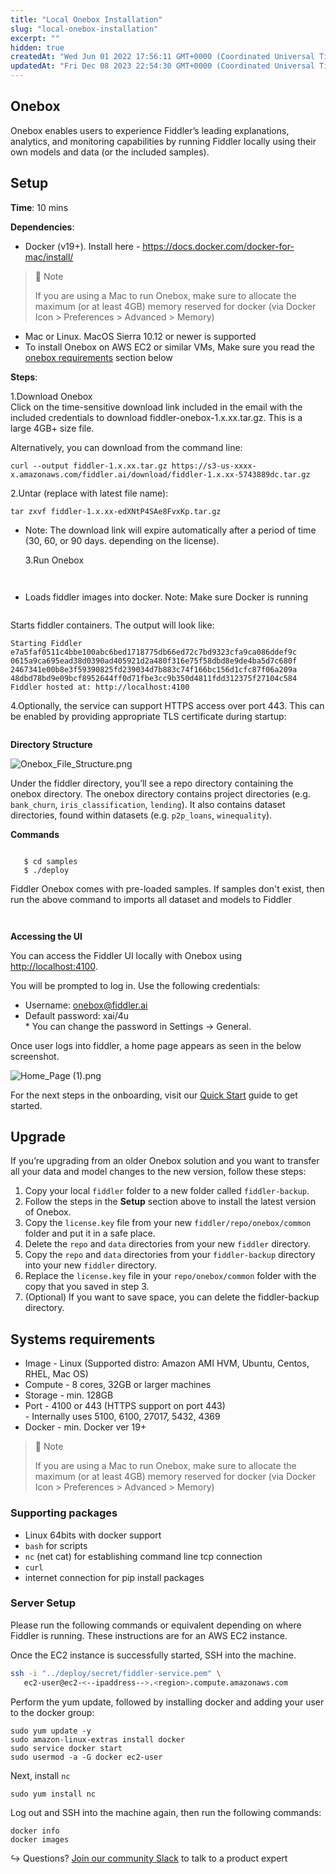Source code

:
 ```yaml
---
title: "Local Onebox Installation"
slug: "local-onebox-installation"
excerpt: ""
hidden: true
createdAt: "Wed Jun 01 2022 17:56:11 GMT+0000 (Coordinated Universal Time)"
updatedAt: "Fri Dec 08 2023 22:54:30 GMT+0000 (Coordinated Universal Time)"
---
```

## Onebox

Onebox enables users to experience Fiddler’s leading explanations, analytics, and monitoring capabilities by running Fiddler locally using their own models and data (or the included samples).

## Setup

**Time**: 10 mins

**Dependencies**:

- Docker (v19+). Install here - <https://docs.docker.com/docker-for-mac/install/>

> 🚧 Note
> 
> If you are using a Mac to run Onebox, make sure to allocate the maximum (or at least 4GB) memory reserved for docker (via  Docker Icon > Preferences > Advanced > Memory)

- Mac or Linux. MacOS Sierra 10.12 or newer is supported
- To install Onebox on AWS EC2 or similar VMs, Make sure you read the [onebox requirements](onebox.md#systems-requirements) section below

**Steps**:

1.Download Onebox  
Click on the time-sensitive download link included in the email with the included credentials to download fiddler-onebox-1.x.xx.tar.gz. This is a large 4GB+ size file.

Alternatively, you can download from the command line:

```bsh
curl --output fiddler-1.x.xx.tar.gz https://s3-us-xxxx-x.amazonaws.com/fiddler.ai/download/fiddler-1.x.xx-5743889dc.tar.gz
```

2.Untar (replace with latest file name):

```bsh
tar zxvf fiddler-1.x.xx-edXNtP4SAe8FvxKp.tar.gz
```

- Note: The download link will expire automatically after a period of time (30, 60, or 90 days. depending on the license).

  3.Run Onebox

```

```

```

```

- Loads fiddler images into docker. Note: Make sure Docker is running

```

```

Starts fiddler containers. The output will look like:

```bsh
Starting Fiddler
e7a5faf0511c4bbe100abc6bed1718775db66ed72c7bd9323cfa9ca086ddef9c
0615a9ca695ead38d0390ad405921d2a480f316e75f58dbd8e9de4ba5d7c680f
2467341e00b8e3f59390825fd239034d7b883c74f166bc156d1cfc87f06a209a
48dbd78bd9e09bcf8952644ff0d71fbe3cc9b350d4811fdd312375f27104c584
Fiddler hosted at: http://localhost:4100
```

4.Optionally, the service can support HTTPS access over port 443. This can be enabled by providing appropriate TLS certificate during startup:

```

```

**Directory Structure**

![](https://files.readme.io/52fe5ce-Onebox_File_Structure.png "Onebox_File_Structure.png")

Under the fiddler directory, you’ll see a repo directory containing the onebox directory. The onebox directory contains project directories (e.g. `bank_churn`, `iris_classification`, `lending`). It also contains dataset directories, found within datasets (e.g. `p2p_loans`, `winequality`).

**Commands**

```

```

```bsh
   $ cd samples
   $ ./deploy
```

Fiddler Onebox comes with pre-loaded samples. If samples don't exist, then run the above command to imports all dataset and models to Fiddler

```

```

```

```

**Accessing the UI**

You can access the Fiddler UI locally with Onebox using <http://localhost:4100>.

You will be prompted to log in. Use the following credentials:

- Username: [onebox@fiddler.ai](mailto:onebox@fiddler.ai)
- Default password: xai/4u  
  		\* You can change the password in Settings → General.

Once user logs into fiddler, a home page appears as seen in the below screenshot.

![](https://files.readme.io/49ad4c6-Home_Page_1.png "Home_Page (1).png")

For the next steps in the onboarding, visit our [Quick Start](doc:quick-start) guide to get started.

## Upgrade

If you’re upgrading from an older Onebox solution and you want to transfer all your data and model changes to the new version, follow these steps:

1. Copy your local `fiddler` folder to a new folder called `fiddler-backup`.
2. Follow the steps in the **Setup** section above to install the latest version of Onebox.
3. Copy the `license.key` file from your new `fiddler/repo/onebox/common` folder and put it in a safe place.
4. Delete the `repo` and `data` directories from your new `fiddler` directory.
5. Copy the `repo` and `data` directories from your `fiddler-backup` directory into your new `fiddler` directory.
6. Replace the `license.key` file in your `repo/onebox/common` folder with the copy that you saved in step 3.
7. (Optional) If you want to save space, you can delete the fiddler-backup directory.

## Systems requirements

- Image - Linux (Supported distro: Amazon AMI HVM, Ubuntu, Centos, RHEL, Mac OS)
- Compute - 8 cores, 32GB or larger machines
- Storage - min. 128GB
- Port - 4100 or 443 (HTTPS support on port 443)  
  		- Internally uses 5100, 6100, 27017, 5432, 4369
- Docker - min. Docker ver 19+

> 🚧 Note
> 
> If you are using a Mac to run Onebox, make sure to allocate the maximum (or at least 4GB) memory reserved for docker (via  Docker Icon > Preferences > Advanced > Memory)

### Supporting packages

- Linux 64bits with docker support
- `bash` for scripts
- `nc` (net cat) for establishing command line tcp connection
- `curl`
- internet connection for pip install packages

### Server Setup

Please run the following commands or equivalent depending on where Fiddler is running. These instructions are for an AWS EC2 instance.

Once the EC2 instance is successfully started, SSH into the machine.

```bash
ssh -i "../deploy/secret/fiddler-service.pem" \
   ec2-user@ec2-<--ipaddress-->.<region>.compute.amazonaws.com
```

Perform the yum update, followed by installing docker and adding your user to the docker group:

```
sudo yum update -y
sudo amazon-linux-extras install docker
sudo service docker start
sudo usermod -a -G docker ec2-user
```

Next, install `nc`

```
sudo yum install nc
```

Log out and SSH into the machine again, then run the following commands:

```
docker info
docker images
```

↪ Questions? [Join our community Slack](https://www.fiddler.ai/slackinvite) to talk to a product expert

________________________________________

** Activity **
Print out every record above exactly as given. Do not include the pictures.

** Final answer **
Source code

:
 ```yaml
---
title: "Local Onebox Installation"
slug: "local-onebox-installation"
excerpt: ""
hidden: true
createdAt: "Wed Jun 01 2022 17:56:11 GMT+0000 (Coordinated Universal Time)"
updatedAt: "Fri Dec 08 2023 22:54:30 GMT+0000 (Coordinated Universal Time)"
---
```

## Onebox

Onebox enables users to experience Fiddler’s leading explanations, analytics, and monitoring capabilities by running Fiddler locally using their own models and data (or the included samples).

## Setup

**Time**: 10 mins

**Dependencies**:

- Docker (v19+). Install here - <https://docs.docker.com/docker-for-mac/install/>

> 🚧 Note
> 
> If you are using a Mac to run Onebox, make sure to allocate the maximum (or at least 4GB) memory reserved for docker (via  Docker Icon > Preferences > Advanced > Memory)

- Mac or Linux. MacOS Sierra 10.12 or newer is supported
- To install Onebox on AWS EC2 or similar VMs, Make sure you read the [onebox requirements](onebox.md#systems-requirements) section below

**Steps**:

1.Download Onebox  
Click on the time-sensitive download link included in the email with the included credentials to download fiddler-onebox-1.x.xx.tar.gz. This is a large 4GB+ size file.

Alternatively, you can download from the command line:

```bsh
curl --output fiddler-1.x.xx.tar.gz https://s3-us-xxxx-x.amazonaws.com/fiddler.ai/download/fiddler-1.x.xx-5743889dc.tar.gz
```

2.Untar (replace with latest file name):

```bsh
tar zxvf fiddler-1.x.xx-edXNtP4SAe8FvxKp.tar.gz
```

- Note: The download link will expire automatically after a period of time (30, 60, or 90 days. depending on the license).

  3.Run Onebox

```

```

```

```

- Loads fiddler images into docker. Note: Make sure Docker is running

```

```

Starts fiddler containers. The output will look like:

```bsh
Starting Fiddler
e7a5faf0511c4bbe100abc6bed1718775db66ed72c7bd9323cfa9ca086ddef9c
0615a9ca695ead38d0390ad405921d2a480f316e75f58dbd8e9de4ba5d7c680f
2467341e00b8e3f59390825fd239034d7b883c74f166bc156d1cfc87f06a209a
48dbd78bd9e09bcf8952644ff0d71fbe3cc9b350d4811fdd312375f27104c584
Fiddler hosted at: http://localhost:4100
```

4.Optionally, the service can support HTTPS access over port 443. This can be enabled by providing appropriate TLS certificate during startup:

```

```

**Directory Structure**

![](https://files.readme.io/52fe5ce-Onebox_File_Structure.png "Onebox_File_Structure.png")

Under the fiddler directory, you’ll see a repo directory containing the onebox directory. The onebox directory contains project directories (e.g. `bank_churn`, `iris_classification`, `lending`). It also contains dataset directories, found within datasets (e.g. `p2p_loans`, `winequality`).

**Commands**

```

```

```bsh
   $ cd samples
   $ ./deploy
```

Fiddler Onebox comes with pre-loaded samples. If samples don't exist, then run the above command to imports all dataset and models to Fiddler

```

```

```

```

**Accessing the UI**

You can access the Fiddler UI locally with Onebox using <http://localhost:4100>.

You will be prompted to log in. Use the following credentials:

- Username: [onebox@fiddler.ai](mailto:onebox@fiddler.ai)
- Default password: xai/4u  
  		\* You can change the password in Settings → General.

Once user logs into fiddler, a home page appears as seen in the below screenshot.

![](https://files.readme.io/49ad4c6-Home_Page_1.png "Home_Page (1).png")

For the next steps in the onboarding, visit our [Quick Start](doc:quick-start) guide to get started.

## Upgrade

If you’re upgrading from an older Onebox solution and you want to transfer all your data and model changes to the new version, follow these steps:

1. Copy your local `fiddler` folder to a new folder called `fiddler-backup`.
2. Follow the steps in the **Setup** section above to install the latest version of Onebox.
3. Copy the `license.key` file from your new `fiddler/repo/onebox/common` folder and put it in a safe place.
4. Delete the `repo` and `data` directories from your new `fiddler` directory.
5. Copy the `repo` and `data` directories from your `fiddler-backup` directory into your new `fiddler` directory.
6. Replace the `license.key` file in your `repo/onebox/common` folder with the copy that you saved in step 3.
7. (Optional) If you want to save space, you can delete the fiddler-backup directory.

## Systems requirements

- Image - Linux (Supported distro: Amazon AMI HVM, Ubuntu, Centos, RHEL, Mac OS)
- Compute - 8 cores, 32GB or larger machines
- Storage - min. 128GB
- Port - 4100 or 443 (HTTPS support on port 443)  
  		- Internally uses 5100, 6100, 27017, 5432, 4369
- Docker - min. Docker ver 19+

> 🚧 Note
> 
> If you are using a Mac to run Onebox, make sure to allocate the maximum (or at least 4GB) memory reserved for docker (via  Docker Icon > Preferences > Advanced > Memory)

### Supporting packages

- Linux 64bits with docker support
- `bash` for scripts
- `nc` (net cat) for establishing command line tcp connection
- `curl`
- internet connection for pip install packages

### Server Setup

Please run the following commands or equivalent depending on where Fiddler is running. These instructions are for an AWS EC2 instance.

Once the EC2 instance is successfully started, SSH into the machine.

```bash
ssh -i "../deploy/secret/fiddler-service.pem" \
   ec2-user@ec2-<--ipaddress-->.<region>.compute.amazonaws.com
```

Perform the yum update, followed by installing docker and adding your user to the docker group:

```
sudo yum update -y
sudo amazon-linux-extras install docker
sudo service docker start
sudo usermod -a -G docker ec2-user
```

Next, install `nc`

```
sudo yum install nc
```

Log out and SSH into the machine again, then run the following commands:

```
docker info
docker images
```

↪ Questions? [Join our community Slack](https://www.fiddler.ai/slackinvite) to talk to a product expert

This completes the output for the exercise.